When Caesar Barber suffered his second heart attack in 1999, his cardiologist rightly told him to lay off the junk food. At the time, Mr. Barber, in his mid-50s and 285 pounds, self-admittedly trundled into fast-food restaurants "five to six times a week, two to three meals a day." To most people, that would seem to be an obvious if not chief factor in his terrible health. But Mr. Barber isn't most people. He ignored the good doctor's advice, and took a trial lawyer's instead. Earlier this year, Mr. Barber filed suit in New York's Supreme Court against a host of fast-food companies, blaming them for his deteriorating health.

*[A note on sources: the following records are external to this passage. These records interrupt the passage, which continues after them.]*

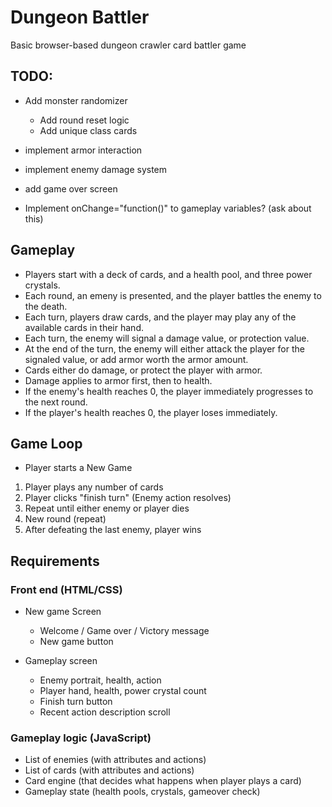 # Dungeon Battler
Basic browser-based dungeon crawler card battler game

## TODO:
- Add monster randomizer
   - Add round reset logic
   - Add unique class cards
- implement armor interaction
- implement enemy damage system
- add game over screen

- Implement onChange="function()" to gameplay variables? (ask about this)

## Gameplay
- Players start with a deck of cards, and a health pool, and three power crystals.
- Each round, an emeny is presented, and the player battles the enemy to the death.
- Each turn, players draw cards, and the player may play any of the available cards in their hand.
- Each turn, the enemy will signal a damage value, or protection value.
- At the end of the turn, the enemy will either attack the player for the signaled value, or add armor worth the armor amount.
- Cards either do damage, or protect the player with armor.
- Damage applies to armor first, then to health.
- If the enemy's health reaches 0, the player immediately progresses to the next round.
- If the player's health reaches 0, the player loses immediately.

## Game Loop

- Player starts a New Game
   
1. Player plays any number of cards
2. Player clicks "finish turn" (Enemy action resolves)
3. Repeat until either enemy or player dies
4. New round (repeat)
5. After defeating the last enemy, player wins

## Requirements

### Front end (HTML/CSS)

- New game Screen
   - Welcome / Game over / Victory message
   - New game button

- Gameplay screen
   - Enemy portrait, health, action
   - Player hand, health, power crystal count
   - Finish turn button
   - Recent action description scroll

### Gameplay logic (JavaScript)

- List of enemies (with attributes and actions)
- List of cards (with attributes and actions)
- Card engine (that decides what happens when player plays a card)
- Gameplay state (health pools, crystals, gameover check)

For obvious reasons, Mr. Barber's case didn't make the best impression. So, in early September the same lawyer and some of the same plaintiffs filed a new class-action more suited to play to the public's sympathies. This one highlighted the plight of two overweight girls and the sinister plot by McDonald's to fatten them up with irresistible goodies like Happy Meals and promotional toys.

To most serious-minded people, holding the fast-food industry to blame for individual choices is a silly notion. But to a bored Cabinet secretary apparently with too little on his platter, the issue held purpose. To that end, in mid-October Health and Human Services Secretary Tommy Thompson hauled in representatives from the fast-food industry for the first meeting in a "long-term collaboration." That's bureaucratic-speak for government scapegoating and hamburger warning labels and the like.

When it comes to obesity, HHS demonstrates a pattern of disingenuity. The Health and Human Services Department likes to point out, for example, that obesity has soared in the United States. Indeed, to hear Mr. Thompson, Americans are in the midst of an "obesity epidemic." This year, 31 percent of adults are deemed obese, a sharp rise from 23 percent in 1994. That's a deeply troubling statistic.

It's also highly misleading. America's stout-bodied ranks didn't swell by eight percent in as many years. Rather, in 1997 the U.S. changed its standard to conform to the stricter definition of the United Nations' World Health Organization. Literally overnight, millions of adults previously classified as slim and trim found themselves overweight.

Which is not to say that obesity isn't a serious issue. But there are a host of (mostly sad) sociological factors that contribute to Americans' unhealthy lifestyles the overdependence on automobiles, for example, the decline of public recreation and the increase in single-parent homes. The fast-food industry sells food, period. It's up to the individual and not the government whether hamburgers are a smart meal choice every day.